* [Activity]: Take the data that follows and retype it word for word.
---*---
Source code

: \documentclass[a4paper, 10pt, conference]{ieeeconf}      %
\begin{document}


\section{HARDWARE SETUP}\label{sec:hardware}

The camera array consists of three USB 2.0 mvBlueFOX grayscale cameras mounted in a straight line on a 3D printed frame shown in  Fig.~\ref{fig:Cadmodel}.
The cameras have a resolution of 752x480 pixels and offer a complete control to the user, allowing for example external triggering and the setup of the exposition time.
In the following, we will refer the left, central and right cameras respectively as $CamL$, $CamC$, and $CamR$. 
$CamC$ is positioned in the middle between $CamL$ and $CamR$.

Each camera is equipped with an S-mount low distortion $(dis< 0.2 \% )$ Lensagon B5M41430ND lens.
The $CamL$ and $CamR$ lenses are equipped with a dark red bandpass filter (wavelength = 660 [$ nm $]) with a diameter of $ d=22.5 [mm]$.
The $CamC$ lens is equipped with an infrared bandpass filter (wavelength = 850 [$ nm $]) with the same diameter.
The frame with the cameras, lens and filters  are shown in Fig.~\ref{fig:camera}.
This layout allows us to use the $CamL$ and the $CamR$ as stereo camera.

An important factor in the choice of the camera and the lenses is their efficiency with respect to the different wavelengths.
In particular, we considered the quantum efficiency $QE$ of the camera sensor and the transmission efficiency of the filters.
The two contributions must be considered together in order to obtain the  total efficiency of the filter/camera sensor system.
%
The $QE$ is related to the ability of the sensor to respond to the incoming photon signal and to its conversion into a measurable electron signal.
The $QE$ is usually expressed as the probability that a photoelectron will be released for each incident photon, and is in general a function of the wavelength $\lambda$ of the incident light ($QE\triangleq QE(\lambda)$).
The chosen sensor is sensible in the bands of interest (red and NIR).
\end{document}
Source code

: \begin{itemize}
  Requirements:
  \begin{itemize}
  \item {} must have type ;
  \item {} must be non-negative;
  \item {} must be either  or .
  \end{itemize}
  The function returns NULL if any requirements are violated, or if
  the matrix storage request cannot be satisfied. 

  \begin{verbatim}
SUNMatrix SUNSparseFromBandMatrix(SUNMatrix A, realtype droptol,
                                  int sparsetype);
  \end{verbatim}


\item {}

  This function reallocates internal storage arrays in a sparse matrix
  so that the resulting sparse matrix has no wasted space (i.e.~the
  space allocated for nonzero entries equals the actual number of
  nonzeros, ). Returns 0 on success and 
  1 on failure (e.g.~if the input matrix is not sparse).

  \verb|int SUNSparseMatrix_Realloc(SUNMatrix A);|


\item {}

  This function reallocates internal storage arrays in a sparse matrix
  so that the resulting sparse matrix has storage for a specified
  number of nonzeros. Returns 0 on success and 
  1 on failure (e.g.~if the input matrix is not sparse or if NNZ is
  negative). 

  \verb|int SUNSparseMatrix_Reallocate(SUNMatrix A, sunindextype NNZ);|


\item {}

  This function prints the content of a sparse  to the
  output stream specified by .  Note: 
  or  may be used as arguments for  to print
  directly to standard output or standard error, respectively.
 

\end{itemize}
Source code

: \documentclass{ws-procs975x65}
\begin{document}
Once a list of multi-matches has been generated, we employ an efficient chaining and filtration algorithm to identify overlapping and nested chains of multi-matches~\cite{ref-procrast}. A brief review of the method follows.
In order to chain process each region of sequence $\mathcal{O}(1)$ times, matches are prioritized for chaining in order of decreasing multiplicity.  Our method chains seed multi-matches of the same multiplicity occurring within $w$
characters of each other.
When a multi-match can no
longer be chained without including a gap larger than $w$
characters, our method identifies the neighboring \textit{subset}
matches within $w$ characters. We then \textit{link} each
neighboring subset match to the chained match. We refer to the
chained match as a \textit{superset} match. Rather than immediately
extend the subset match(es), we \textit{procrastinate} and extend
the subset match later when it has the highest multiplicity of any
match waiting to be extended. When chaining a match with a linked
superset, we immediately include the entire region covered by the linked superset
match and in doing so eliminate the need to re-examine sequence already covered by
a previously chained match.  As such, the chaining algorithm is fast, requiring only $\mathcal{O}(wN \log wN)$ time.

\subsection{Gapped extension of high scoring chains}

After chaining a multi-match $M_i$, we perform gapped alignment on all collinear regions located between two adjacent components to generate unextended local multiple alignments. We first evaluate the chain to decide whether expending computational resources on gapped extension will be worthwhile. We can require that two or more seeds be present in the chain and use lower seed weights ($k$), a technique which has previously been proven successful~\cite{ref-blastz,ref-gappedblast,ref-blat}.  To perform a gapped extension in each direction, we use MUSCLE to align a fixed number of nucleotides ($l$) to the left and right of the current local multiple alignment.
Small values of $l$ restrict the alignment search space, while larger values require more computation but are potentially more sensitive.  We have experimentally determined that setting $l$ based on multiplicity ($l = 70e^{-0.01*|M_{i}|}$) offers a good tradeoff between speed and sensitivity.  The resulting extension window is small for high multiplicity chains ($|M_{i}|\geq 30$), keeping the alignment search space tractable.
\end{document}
---*---
* [Exercise solution]:
Source code

: \documentclass[a4paper, 10pt, conference]{ieeeconf}      %
\begin{document}


\section{HARDWARE SETUP}\label{sec:hardware}

The camera array consists of three USB 2.0 mvBlueFOX grayscale cameras mounted in a straight line on a 3D printed frame shown in  Fig.~\ref{fig:Cadmodel}.
The cameras have a resolution of 752x480 pixels and offer a complete control to the user, allowing for example external triggering and the setup of the exposition time.
In the following, we will refer the left, central and right cameras respectively as $CamL$, $CamC$, and $CamR$. 
$CamC$ is positioned in the middle between $CamL$ and $CamR$.

Each camera is equipped with an S-mount low distortion $(dis< 0.2 \% )$ Lensagon B5M41430ND lens.
The $CamL$ and $CamR$ lenses are equipped with a dark red bandpass filter (wavelength = 660 [$ nm $]) with a diameter of $ d=22.5 [mm]$.
The $CamC$ lens is equipped with an infrared bandpass filter (wavelength = 850 [$ nm $]) with the same diameter.
The frame with the cameras, lens and filters  are shown in Fig.~\ref{fig:camera}.
This layout allows us to use the $CamL$ and the $CamR$ as stereo camera.

An important factor in the choice of the camera and the lenses is their efficiency with respect to the different wavelengths.
In particular, we considered the quantum efficiency $QE$ of the camera sensor and the transmission efficiency of the filters.
The two contributions must be considered together in order to obtain the  total efficiency of the filter/camera sensor system.
%
The $QE$ is related to the ability of the sensor to respond to the incoming photon signal and to its conversion into a measurable electron signal.
The $QE$ is usually expressed as the probability that a photoelectron will be released for each incident photon, and is in general a function of the wavelength $\lambda$ of the incident light ($QE\triangleq QE(\lambda)$).
The chosen sensor is sensible in the bands of interest (red and NIR).
\end{document}
Source code

: \begin{itemize}
  Requirements:
  \begin{itemize}
  \item {} must have type ;
  \item {} must be non-negative;
  \item {} must be either  or .
  \end{itemize}
  The function returns NULL if any requirements are violated, or if
  the matrix storage request cannot be satisfied. 

  \begin{verbatim}
SUNMatrix SUNSparseFromBandMatrix(SUNMatrix A, realtype droptol,
                                  int sparsetype);
  \end{verbatim}


\item {}

  This function reallocates internal storage arrays in a sparse matrix
  so that the resulting sparse matrix has no wasted space (i.e.~the
  space allocated for nonzero entries equals the actual number of
  nonzeros, ). Returns 0 on success and 
  1 on failure (e.g.~if the input matrix is not sparse).

  \verb|int SUNSparseMatrix_Realloc(SUNMatrix A);|


\item {}

  This function reallocates internal storage arrays in a sparse matrix
  so that the resulting sparse matrix has storage for a specified
  number of nonzeros. Returns 0 on success and 
  1 on failure (e.g.~if the input matrix is not sparse or if NNZ is
  negative). 

  \verb|int SUNSparseMatrix_Reallocate(SUNMatrix A, sunindextype NNZ);|


\item {}

  This function prints the content of a sparse  to the
  output stream specified by .  Note: 
  or  may be used as arguments for  to print
  directly to standard output or standard error, respectively.
 

\end{itemize}
Source code

: \documentclass{ws-procs975x65}
\begin{document}
Once a list of multi-matches has been generated, we employ an efficient chaining and filtration algorithm to identify overlapping and nested chains of multi-matches~\cite{ref-procrast}. A brief review of the method follows.
In order to chain process each region of sequence $\mathcal{O}(1)$ times, matches are prioritized for chaining in order of decreasing multiplicity.  Our method chains seed multi-matches of the same multiplicity occurring within $w$
characters of each other.
When a multi-match can no
longer be chained without including a gap larger than $w$
characters, our method identifies the neighboring \textit{subset}
matches within $w$ characters. We then \textit{link} each
neighboring subset match to the chained match. We refer to the
chained match as a \textit{superset} match. Rather than immediately
extend the subset match(es), we \textit{procrastinate} and extend
the subset match later when it has the highest multiplicity of any
match waiting to be extended. When chaining a match with a linked
superset, we immediately include the entire region covered by the linked superset
match and in doing so eliminate the need to re-examine sequence already covered by
a previously chained match.  As such, the chaining algorithm is fast, requiring only $\mathcal{O}(wN \log wN)$ time.

\subsection{Gapped extension of high scoring chains}

After chaining a multi-match $M_i$, we perform gapped alignment on all collinear regions located between two adjacent components to generate unextended local multiple alignments. We first evaluate the chain to decide whether expending computational resources on gapped extension will be worthwhile. We can require that two or more seeds be present in the chain and use lower seed weights ($k$), a technique which has previously been proven successful~\cite{ref-blastz,ref-gappedblast,ref-blat}.  To perform a gapped extension in each direction, we use MUSCLE to align a fixed number of nucleotides ($l$) to the left and right of the current local multiple alignment.
Small values of $l$ restrict the alignment search space, while larger values require more computation but are potentially more sensitive.  We have experimentally determined that setting $l$ based on multiplicity ($l = 70e^{-0.01*|M_{i}|}$) offers a good tradeoff between speed and sensitivity.  The resulting extension window is small for high multiplicity chains ($|M_{i}|\geq 30$), keeping the alignment search space tractable.
\end{document}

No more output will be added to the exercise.